With the help of Bob Carpenter at Alias-i, I now have cross-validation data for LingPipe using the MorphAdorner training set. Before I get to the numbers (which are good) in another post, a little background on the training data itself. (Incidentally, one of the real advantages of all this evaluative work has been to give me a much better sense of the data and tagsets I’m working with than I would have had otherwise.)
NUPOS, the tagset developed by Martin Mueller and used by MorphAdorner, is large: it’s up to 238 tags at the moment, compared to 60 or 80 in most other mainstream tagsets. This has a lot of potential benefits for literary work, especially if one wants to examine texts from earlier periods. (For the rationale behind NUPOS, see Martin’s post on the MONK wiki, to which I’ve linked in the past. Note that the list of tags there isn’t fully up to date as of mid-January 2009; if you have access to MONK development builds, there’s a better list at http://scribe.at.northwestern.edu:8090/monk/servlet?op=pos.) The short version: It might be nice to be able to deal with “thou shouldst” and to easily find cases of nouns used as adjectives, to name only two instances. But it has some costs, too, particularly in the system requirements for training a tagger. This is especially true because of the way NUPOS handles contractions and certain other compound, which it treats as single tokens with compound POS tags. I think I mentioned something about this earlier, but it wasn’t clear to me then exactly what was going on. So … a couple of examples:
I'll pns11|vmb i|will i'll ... there's pc-acp|vbz there|be there's ... You've pn22|vhb you|have you've
There are about 22,000 such cases (out of 3.8+ M total tokens) in the training data. As I said, NUPOS and MorphAdorner treat these as single tokens with two parts of speech, but most other taggers split them into two tokens.
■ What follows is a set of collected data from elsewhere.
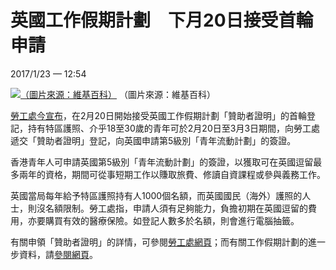 英國工作假期計劃　下月20日接受首輪申請
======================================

2017/1/23 — 12:54

[![（圖片來源：維基百科）](https://cdn.thestandnews.com/media/photos/cache/london_OzL6z_1200x0.jpg)](https://cdn.thestandnews.com/media/photos/cache/london_OzL6z_1200x0.jpg)
（圖片來源：維基百科）

[勞工處今宣布](http://www.info.gov.hk/gia/general/201701/23/P2017012300288.htm)，在2月20日開始接受英國工作假期計劃「贊助者證明」的首輪登記，持有特區護照、介乎18至30歲的青年可於2月20日至3月3日期間，向勞工處遞交「贊助者證明」登記，向英國申請第5級別「青年流動計劃」的簽證。

香港青年人可申請英國第5級別「青年流動計劃」的簽證，以獲取可在英國逗留最多兩年的資格，期間可從事短期工作以賺取旅費、修讀自資課程或參與義務工作。

英國當局每年給予特區護照持有人1000個名額，而英國國民（海外）護照的人士，則沒名額限制。勞工處指，申請人須有足夠能力，負擔初期在英國逗留的費用，亦要購買有效的醫療保險。如登記人數多於名額，則會進行電腦抽籤。

有關申領「贊助者證明」的詳情，可參閱[勞工處網頁](http://www.whs.gov.hk/tc/partners.php?location=UK#cos)；而有關工作假期計劃的進一步資料，請[參閱網頁](http://www.whs.gov.hk)。



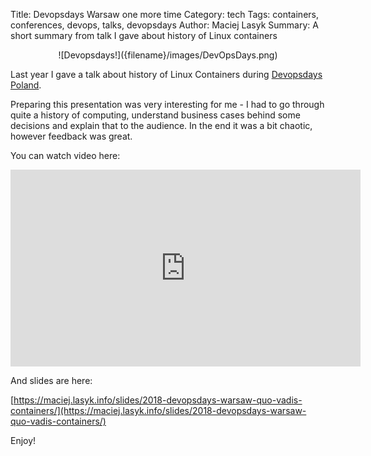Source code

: Title: Devopsdays Warsaw one more time
Category: tech
Tags: containers, conferences, devops, talks, devopsdays
Author: Maciej Lasyk
Summary: A short summary from talk I gave about history of Linux containers

<center>![Devopsdays!]({filename}/images/DevOpsDays.png)</center>

Last year I gave a talk about history of Linux Containers during
[Devopsdays Poland](https://devopsdays.pl/).

Preparing this presentation was very interesting for me - I had to go through
quite a history of computing, understand business cases behind some
decisions and explain that to the audience. In the end it was a bit chaotic,
however feedback was great.

You can watch video here:

<iframe width="560" height="315" src="https://www.youtube.com/embed/_GSLj-c_LMI" frameborder="0" allow="accelerometer; autoplay; encrypted-media; gyroscope; picture-in-picture" allowfullscreen></iframe>

And slides are here:

[https://maciej.lasyk.info/slides/2018-devopsdays-warsaw-quo-vadis-containers/](https://maciej.lasyk.info/slides/2018-devopsdays-warsaw-quo-vadis-containers/)

Enjoy!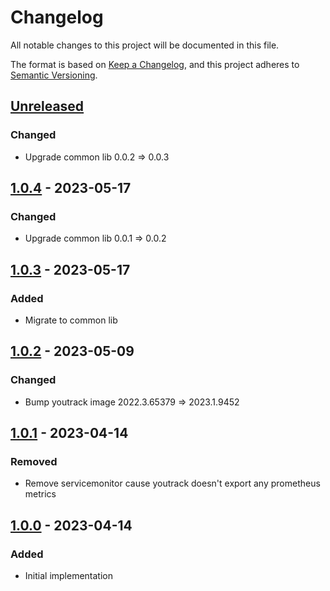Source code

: # Changelog
All notable changes to this project will be documented in this file.

The format is based on [Keep a Changelog](https://keepachangelog.com/en/1.0.0/),
and this project adheres to [Semantic Versioning](https://semver.org/spec/v2.0.0.html).

## [Unreleased]
### Changed
- Upgrade common lib 0.0.2 => 0.0.3

## [1.0.4] - 2023-05-17
### Changed
- Upgrade common lib 0.0.1 => 0.0.2

## [1.0.3] - 2023-05-17
### Added
- Migrate to common lib

## [1.0.2] - 2023-05-09
### Changed
- Bump youtrack image 2022.3.65379 => 2023.1.9452

## [1.0.1] - 2023-04-14
### Removed
- Remove servicemonitor cause youtrack doesn't export any prometheus metrics

## [1.0.0] - 2023-04-14
### Added
- Initial implementation

[Unreleased]: https://github.com/minicloudlabs/helm-charts/compare/youtrack-1.0.4...HEAD
[1.0.4]: https://github.com/minicloudlabs/helm-charts/compare/youtrack-1.0.3...youtrack-1.0.4
[1.0.3]: https://github.com/minicloudlabs/helm-charts/compare/youtrack-1.0.2...youtrack-1.0.3
[1.0.2]: https://github.com/minicloudlabs/helm-charts/compare/youtrack-1.0.1...youtrack-1.0.2
[1.0.1]: https://github.com/minicloudlabs/helm-charts/compare/youtrack-1.0.0...youtrack-1.0.1
[1.0.0]: https://github.com/minicloudlabs/helm-charts/releases/tag/youtrack-1.0.0
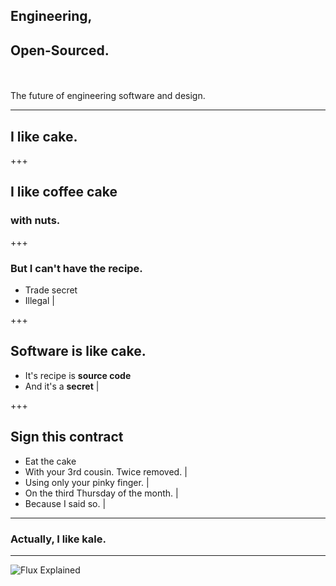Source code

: ## Engineering, 
## Open-Sourced.

<br><br>The future of engineering software and design.

---

## I like **cake.**

+++

## I like coffee cake

### with nuts.

+++

### But I can't have the recipe.

 - Trade secret
 - Illegal |

+++

 ## **Software** is like **cake.**

  - It's recipe is **source code**
  - And it's a **secret** |

+++

## Sign this **contract**

 - Eat the cake
 - With your 3rd cousin.  Twice removed. |
 - Using only your pinky finger. |
 - On the third Thursday of the month. |
 - Because I said so. |

---

### Actually, I like **kale.**

---

![Flux Explained](https://facebook.github.io/flux/img/flux-simple-f8-diagram-explained-1300w.png)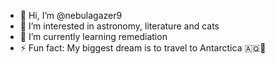 - 👋 Hi, I’m @nebulagazer9
- 👀 I’m interested in astronomy, literature and cats
- 🌱 I’m currently learning remediation
- ⚡ Fun fact: My biggest dream is to travel to Antarctica 🇦🇶🧊

<!---
nebulagazer9/nebulagazer9 is a ✨ special ✨ repository because its `README.md` (this file) appears on your GitHub profile.
You can click the Preview link to take a look at your changes.
--->
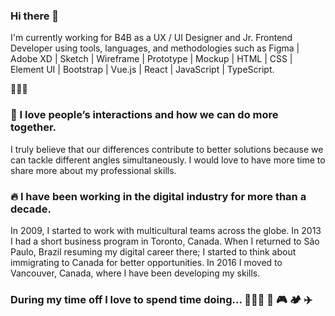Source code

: ### Hi there 👋
I'm currently working for B4B as a UX / UI Designer and Jr. Frontend Developer using tools, languages, and methodologies such as Figma | Adobe XD | Sketch | Wireframe | Prototype | Mockup | HTML | CSS | Element UI | Bootstrap | Vue.js | React | JavaScript | TypeScript.

🚀🚀🚀

### 🥰 I love people’s interactions and how we can do more together.
I truly believe that our differences contribute to better solutions because we can tackle different angles simultaneously. I would love to have more time to share more about my professional skills.

### 🔥 I have been working in the digital industry for more than a decade.
In 2009, I started to work with multicultural teams across the globe. In 2013 I had a short business program in Toronto, Canada. When I returned to São Paulo, Brazil resuming my digital career there; I started to think about immigrating to Canada for better opportunities. In 2016 I moved to Vancouver, Canada, where I have been developing my skills.

### During my time off I love to spend time doing... 👨‍👩‍👦 🚵 🎮 🏕️ ✈️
Martin has a nice argument for why the NUPOS/MorphAdorner method is the right one, but it makes things a bit tricky for me at the moment. First, it means there are 428 unique tags in the MorphAdorner training data (almost doubling the size of the already large NUPOS tagset), which makes for potentially enormous matrices in the training and cross-validation process of other taggers. I’ve already seen that it makes training the Stanford tagger on this data impossible on my machine, and it made it slightly harder for me to repeat Bob’s cross-validation runs with LingPipe than it might have been with a smaller tagset.
Now, I don’t suspect that such things are really impossible (in fact I’m rerunning the LingPipe cross-validation process with some tweaked settings right now), but it does make things more resource intensive.
And then there are tokenization issues, which make direct comparison of tokens and parts of speech between taggers pretty tough. Every tagger wants to tokenize incoming data differently, and they don’t necessarily preserve MorphAdorner’s existing tokenization (heck, even MorphAdorner doesn’t respect MorphAdorner’s existing tokenization; see all the instances of ‘…’ turned into ‘..’ and ‘.’). I suppose it would be possible to write a pretty trivial tokenizer for each of the packages that says “hey, every token in the input data is on a separate line, just go with that.” But mucking about with tokenizers is beyond my current investment level.
Finally, as Bob pointed out elsewhere (I’ve forgotten now whether it was in an email or a blog comment), tokenization has an obvious impact on tagging accuracy; it’s hard to get parts of speech right (where “right” = “matches the training data”) if the tagger thinks the data consists of different tokens than does the trainer. In the end, the obvious effect is to skew accuracy results toward taggers/tokenizers more closely related to the ones used to help generate the training data in the first place. Martin tells me that the MorphAdorner training data is distantly descended from material tagged by CLAWS and so is, as far as I can tell, probably not closely related to the other taggers I’m evaluating. Takeaway point: It’s no surprise that using MorphAdorner’s training data will tend to produce accuracy evaluations that favor MorphAdorner.
What’s next? A couple of posts later today, one on LingPipe cross-validation results and another on raw accuracy using a sharply reduced tagset and treating the whole dataset as a big bag of tags (i.e., what is the overall frequency of adjectives, etc.). Good times. More soon.